==== Records to use ====
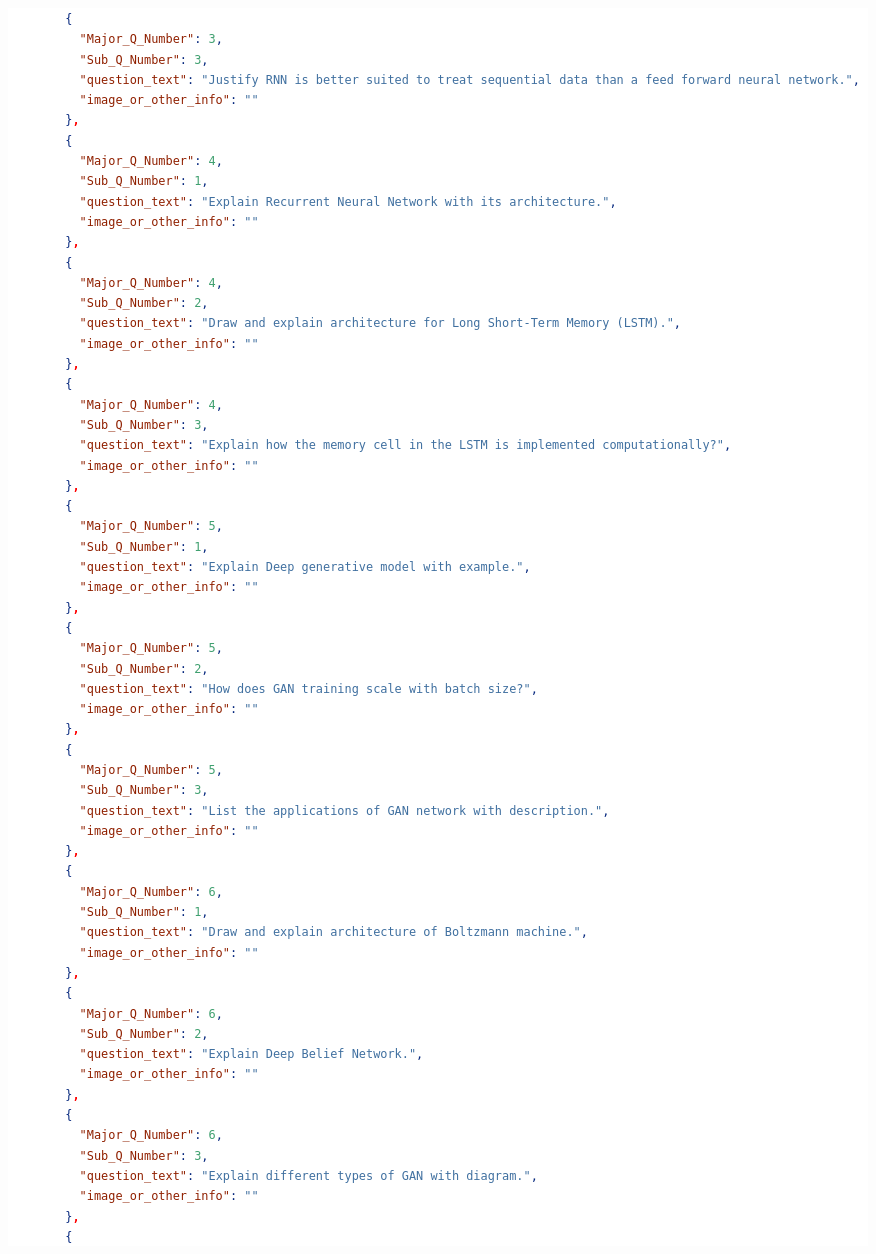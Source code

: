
 ```json
        {
          "Major_Q_Number": 3,
          "Sub_Q_Number": 3,
          "question_text": "Justify RNN is better suited to treat sequential data than a feed forward neural network.",
          "image_or_other_info": ""
        },
        {
          "Major_Q_Number": 4,
          "Sub_Q_Number": 1,
          "question_text": "Explain Recurrent Neural Network with its architecture.",
          "image_or_other_info": ""
        },
        {
          "Major_Q_Number": 4,
          "Sub_Q_Number": 2,
          "question_text": "Draw and explain architecture for Long Short-Term Memory (LSTM).",
          "image_or_other_info": ""
        },
        {
          "Major_Q_Number": 4,
          "Sub_Q_Number": 3,
          "question_text": "Explain how the memory cell in the LSTM is implemented computationally?",
          "image_or_other_info": ""
        },
        {
          "Major_Q_Number": 5,
          "Sub_Q_Number": 1,
          "question_text": "Explain Deep generative model with example.",
          "image_or_other_info": ""
        },
        {
          "Major_Q_Number": 5,
          "Sub_Q_Number": 2,
          "question_text": "How does GAN training scale with batch size?",
          "image_or_other_info": ""
        },
        {
          "Major_Q_Number": 5,
          "Sub_Q_Number": 3,
          "question_text": "List the applications of GAN network with description.",
          "image_or_other_info": ""
        },
        {
          "Major_Q_Number": 6,
          "Sub_Q_Number": 1,
          "question_text": "Draw and explain architecture of Boltzmann machine.",
          "image_or_other_info": ""
        },
        {
          "Major_Q_Number": 6,
          "Sub_Q_Number": 2,
          "question_text": "Explain Deep Belief Network.",
          "image_or_other_info": ""
        },
        {
          "Major_Q_Number": 6,
          "Sub_Q_Number": 3,
          "question_text": "Explain different types of GAN with diagram.",
          "image_or_other_info": ""
        },
        {
```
====
(The problem):
Word for word, return the material above; the pictures stay out.

(The completed task):
Source code

:
 ```json
        {
          "Major_Q_Number": 3,
          "Sub_Q_Number": 3,
          "question_text": "Justify RNN is better suited to treat sequential data than a feed forward neural network.",
          "image_or_other_info": ""
        },
        {
          "Major_Q_Number": 4,
          "Sub_Q_Number": 1,
          "question_text": "Explain Recurrent Neural Network with its architecture.",
          "image_or_other_info": ""
        },
        {
          "Major_Q_Number": 4,
          "Sub_Q_Number": 2,
          "question_text": "Draw and explain architecture for Long Short-Term Memory (LSTM).",
          "image_or_other_info": ""
        },
        {
          "Major_Q_Number": 4,
          "Sub_Q_Number": 3,
          "question_text": "Explain how the memory cell in the LSTM is implemented computationally?",
          "image_or_other_info": ""
        },
        {
          "Major_Q_Number": 5,
          "Sub_Q_Number": 1,
          "question_text": "Explain Deep generative model with example.",
          "image_or_other_info": ""
        },
        {
          "Major_Q_Number": 5,
          "Sub_Q_Number": 2,
          "question_text": "How does GAN training scale with batch size?",
          "image_or_other_info": ""
        },
        {
          "Major_Q_Number": 5,
          "Sub_Q_Number": 3,
          "question_text": "List the applications of GAN network with description.",
          "image_or_other_info": ""
        },
        {
          "Major_Q_Number": 6,
          "Sub_Q_Number": 1,
          "question_text": "Draw and explain architecture of Boltzmann machine.",
          "image_or_other_info": ""
        },
        {
          "Major_Q_Number": 6,
          "Sub_Q_Number": 2,
          "question_text": "Explain Deep Belief Network.",
          "image_or_other_info": ""
        },
        {
          "Major_Q_Number": 6,
          "Sub_Q_Number": 3,
          "question_text": "Explain different types of GAN with diagram.",
          "image_or_other_info": ""
        },
        {
```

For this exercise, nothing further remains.